--- Extracted data ---
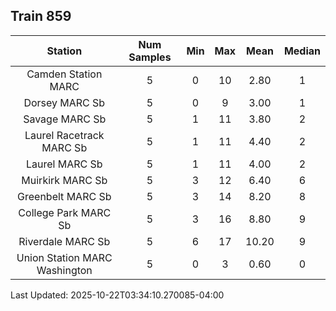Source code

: ## Train 859

| Station | Num Samples | Min | Max | Mean | Median |
| :-----: | :---------: | :-: | :-: | :--: | :----: |
| Camden Station MARC | 5 | 0 | 10 | 2.80 | 1 |
| Dorsey MARC Sb | 5 | 0 | 9 | 3.00 | 1 |
| Savage MARC Sb | 5 | 1 | 11 | 3.80 | 2 |
| Laurel Racetrack MARC Sb | 5 | 1 | 11 | 4.40 | 2 |
| Laurel MARC Sb | 5 | 1 | 11 | 4.00 | 2 |
| Muirkirk MARC Sb | 5 | 3 | 12 | 6.40 | 6 |
| Greenbelt MARC Sb | 5 | 3 | 14 | 8.20 | 8 |
| College Park MARC Sb | 5 | 3 | 16 | 8.80 | 9 |
| Riverdale MARC Sb | 5 | 6 | 17 | 10.20 | 9 |
| Union Station MARC Washington | 5 | 0 | 3 | 0.60 | 0 |


Last Updated: 2025-10-22T03:34:10.270085-04:00
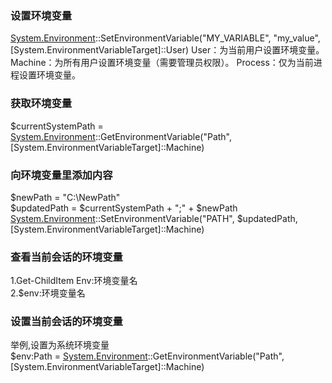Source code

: ### 设置环境变量
[System.Environment]::SetEnvironmentVariable("MY_VARIABLE", "my_value", [System.EnvironmentVariableTarget]::User)
User：为当前用户设置环境变量。
Machine：为所有用户设置环境变量（需要管理员权限）。
Process：仅为当前进程设置环境变量。
### 获取环境变量
[System.Environment]::GetEnvironmentVariables("Machine")直接打印所有系统环境变量
$currentSystemPath = [System.Environment]::GetEnvironmentVariable("Path", [System.EnvironmentVariableTarget]::Machine)

### 向环境变量里添加内容
\$newPath = "C:\NewPath"\
$updatedPath = $currentSystemPath + ";" + $newPath
[System.Environment]::SetEnvironmentVariable("PATH", $updatedPath, [System.EnvironmentVariableTarget]::Machine)

### 查看当前会话的环境变量
1.Get-ChildItem Env:环境变量名\
2.$env:环境变量名

### 设置当前会话的环境变量
举例,设置为系统环境变量\
$env:Path = [System.Environment]::GetEnvironmentVariable("Path", [System.EnvironmentVariableTarget]::Machine)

--- What the task asks ---
Pull every line containing the word "Machine" out of the entries above.

--- Worked solution ---
Machine：为所有用户设置环境变量（需要管理员权限）。
[System.Environment]::GetEnvironmentVariables("Machine")直接打印所有系统环境变量
$currentSystemPath = [System.Environment]::GetEnvironmentVariable("Path", [System.EnvironmentVariableTarget]::Machine)
[System.Environment]::SetEnvironmentVariable("PATH", $updatedPath, [System.EnvironmentVariableTarget]::Machine)
$env:Path = [System.Environment]::GetEnvironmentVariable("Path", [System.EnvironmentVariableTarget]::Machine)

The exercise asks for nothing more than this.